E’ un ex marine, ha 27 anni e si chiama nome Eddie Ray Routh, è stato condannato all’ergastolo per l’uccisione dei Chris Kyle, il cecchino dei Navy Seals la cui autobiografia ha ispirato il film campione di incassi diretto da Clint Eastwood American Sniper.
La giuria al processo, nella cittadina texana di Stephenville, ha respinto la teoria della difesa, secondo cui quel giorno, il 2 febbraio 2013, Routh sparò in un poligono di tiro contro Kyle e il suo amico Chad Littlefield, uccidendo entrambi sul colpo, perché affetto da problemi di mente. Una teoria supportata dal banco dei testimoni anche dal un medico, Mitchell Dunn, secondo il quale quando sparò a Kyle e Littlefield, Routh non agì sotto effetto di stupefacenti, ma piuttosto perché aveva problemi mentali.
Routh ha sofferto di disturbi da stress post traumatico in seguito alle missioni di guerra in Iraq, e anche ad Haiti dopo il devastante terremoto, che ha compiuto quando era sotto le armi. L’accusa ha invece mostrato che Routh faceva uso di stupefacenti e beveva alcol in quantità considerevole, ma sapeva ciò che faceva. Fu proprio Kyle e portarlo al poligono il 2 febbraio 2013, quando era impegnato in attività di volontariato per aiutare i veterani a riprendersi dalle ‘ferite mentali’ dovute ai combattimenti.

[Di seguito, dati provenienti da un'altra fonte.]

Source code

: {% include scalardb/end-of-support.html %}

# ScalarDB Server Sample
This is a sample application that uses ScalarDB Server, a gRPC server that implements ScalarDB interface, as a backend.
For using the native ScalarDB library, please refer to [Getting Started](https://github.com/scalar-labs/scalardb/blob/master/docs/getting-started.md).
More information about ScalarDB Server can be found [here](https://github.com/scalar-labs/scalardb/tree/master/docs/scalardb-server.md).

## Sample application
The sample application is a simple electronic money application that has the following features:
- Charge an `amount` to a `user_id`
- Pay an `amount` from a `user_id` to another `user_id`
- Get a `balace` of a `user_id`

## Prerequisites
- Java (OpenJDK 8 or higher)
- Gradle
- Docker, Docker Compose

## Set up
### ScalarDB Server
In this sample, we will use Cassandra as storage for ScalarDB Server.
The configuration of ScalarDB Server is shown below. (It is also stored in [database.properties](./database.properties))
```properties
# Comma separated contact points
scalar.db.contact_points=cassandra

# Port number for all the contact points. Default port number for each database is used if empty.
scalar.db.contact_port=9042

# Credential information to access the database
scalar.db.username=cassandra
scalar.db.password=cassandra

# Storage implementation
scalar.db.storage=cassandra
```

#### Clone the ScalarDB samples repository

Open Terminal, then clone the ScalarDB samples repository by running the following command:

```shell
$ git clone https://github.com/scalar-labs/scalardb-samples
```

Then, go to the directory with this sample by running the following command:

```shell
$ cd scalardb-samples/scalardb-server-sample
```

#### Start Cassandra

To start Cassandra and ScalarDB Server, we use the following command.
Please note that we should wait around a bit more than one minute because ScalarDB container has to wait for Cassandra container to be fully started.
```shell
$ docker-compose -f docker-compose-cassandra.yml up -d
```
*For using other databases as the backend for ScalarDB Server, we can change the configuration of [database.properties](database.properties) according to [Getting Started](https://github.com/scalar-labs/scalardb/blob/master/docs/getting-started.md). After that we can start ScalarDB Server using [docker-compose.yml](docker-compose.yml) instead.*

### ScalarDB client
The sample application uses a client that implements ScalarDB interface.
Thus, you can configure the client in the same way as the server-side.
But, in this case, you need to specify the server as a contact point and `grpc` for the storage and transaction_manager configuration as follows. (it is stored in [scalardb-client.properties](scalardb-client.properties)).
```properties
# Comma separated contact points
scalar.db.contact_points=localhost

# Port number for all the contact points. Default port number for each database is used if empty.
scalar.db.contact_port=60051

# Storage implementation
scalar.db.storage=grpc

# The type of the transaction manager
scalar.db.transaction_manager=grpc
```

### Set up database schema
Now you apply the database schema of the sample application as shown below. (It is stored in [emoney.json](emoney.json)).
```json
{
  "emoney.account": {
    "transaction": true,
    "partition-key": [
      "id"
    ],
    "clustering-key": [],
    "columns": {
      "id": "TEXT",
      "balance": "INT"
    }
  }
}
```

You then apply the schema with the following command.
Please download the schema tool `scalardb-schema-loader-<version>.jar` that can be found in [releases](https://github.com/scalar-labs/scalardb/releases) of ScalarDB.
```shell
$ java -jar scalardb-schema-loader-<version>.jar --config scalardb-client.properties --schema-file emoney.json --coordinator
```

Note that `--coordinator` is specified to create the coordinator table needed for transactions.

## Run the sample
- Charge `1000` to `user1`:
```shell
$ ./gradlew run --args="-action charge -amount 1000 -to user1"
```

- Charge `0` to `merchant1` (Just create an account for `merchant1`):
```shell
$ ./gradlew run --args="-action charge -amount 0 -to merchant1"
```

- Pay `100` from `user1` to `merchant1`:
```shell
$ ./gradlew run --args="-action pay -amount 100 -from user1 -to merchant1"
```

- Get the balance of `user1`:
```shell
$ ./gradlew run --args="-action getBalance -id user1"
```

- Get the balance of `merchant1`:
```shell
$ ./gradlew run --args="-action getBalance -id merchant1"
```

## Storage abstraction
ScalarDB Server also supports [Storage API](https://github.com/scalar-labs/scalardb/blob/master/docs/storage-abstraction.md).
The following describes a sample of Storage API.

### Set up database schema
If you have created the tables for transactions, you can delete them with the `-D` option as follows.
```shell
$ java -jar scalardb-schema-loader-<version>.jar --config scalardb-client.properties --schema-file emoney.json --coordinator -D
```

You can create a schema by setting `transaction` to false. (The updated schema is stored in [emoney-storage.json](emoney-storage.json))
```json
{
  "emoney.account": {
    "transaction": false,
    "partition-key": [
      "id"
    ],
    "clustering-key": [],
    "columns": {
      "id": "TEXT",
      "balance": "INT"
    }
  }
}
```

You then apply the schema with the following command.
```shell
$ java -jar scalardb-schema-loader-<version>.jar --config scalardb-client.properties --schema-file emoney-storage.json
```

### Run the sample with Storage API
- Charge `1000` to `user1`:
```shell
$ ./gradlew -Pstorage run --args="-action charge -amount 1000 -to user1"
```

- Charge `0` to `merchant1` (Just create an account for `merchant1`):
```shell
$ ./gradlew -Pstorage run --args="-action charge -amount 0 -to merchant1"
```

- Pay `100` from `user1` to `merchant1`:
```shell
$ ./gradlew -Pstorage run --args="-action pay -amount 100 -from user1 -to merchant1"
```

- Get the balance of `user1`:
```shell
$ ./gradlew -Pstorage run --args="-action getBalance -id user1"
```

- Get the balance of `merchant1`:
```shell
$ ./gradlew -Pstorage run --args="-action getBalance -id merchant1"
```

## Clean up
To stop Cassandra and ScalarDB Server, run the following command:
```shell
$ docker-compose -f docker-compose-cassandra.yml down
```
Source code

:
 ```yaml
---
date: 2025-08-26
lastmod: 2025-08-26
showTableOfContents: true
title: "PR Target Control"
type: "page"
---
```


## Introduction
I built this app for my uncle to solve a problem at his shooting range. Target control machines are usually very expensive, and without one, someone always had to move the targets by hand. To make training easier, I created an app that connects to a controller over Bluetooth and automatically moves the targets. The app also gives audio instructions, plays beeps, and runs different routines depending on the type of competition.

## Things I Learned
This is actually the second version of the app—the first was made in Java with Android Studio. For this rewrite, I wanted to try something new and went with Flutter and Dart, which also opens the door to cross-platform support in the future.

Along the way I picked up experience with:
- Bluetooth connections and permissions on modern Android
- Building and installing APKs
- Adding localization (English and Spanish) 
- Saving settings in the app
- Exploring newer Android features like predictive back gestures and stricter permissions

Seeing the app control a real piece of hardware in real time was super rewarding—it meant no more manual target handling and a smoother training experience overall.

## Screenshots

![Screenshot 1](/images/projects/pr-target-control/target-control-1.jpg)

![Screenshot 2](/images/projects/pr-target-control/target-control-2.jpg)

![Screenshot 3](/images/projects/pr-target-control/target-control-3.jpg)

Durante le sue quattro missioni in Iraq, Kyle, divenuto noto con il soprannome ‘La leggenda’, ha ucciso almeno 162 persone, al punto da guadagnarsi l’appellativo di cecchino più micidiale nella storia dell’esercito americano. Kyle lasciò poi i Seals nel 2009, all’età di 38 anni, e lui stesso ebbe problemi di riadattamento alla vita normale. Il film e il processo In seguito all’uscita del film campione di incassi, il processo ha attirato l’attenzione dei media nazionali molto di più di quanto la difesa avrebbe voluto. Specie quando l’accusa ha chiamato la vedova Kyle a deporre, che, commossa, ha raccontato gli ultimi minuti trascorsi con il marito, quando quel giorno lo abbracciò e baciò, prima che uscisse di casa per andare al poligono con Routh. L’accusa non chiederà la pena di morte L’accusa ha deciso di non chiedere la pena di morte, ma la decisione della giuria si è automaticamente tramutata in carcere a vita per l’imputato, senza di diritto di chiedere la libertà condizionata.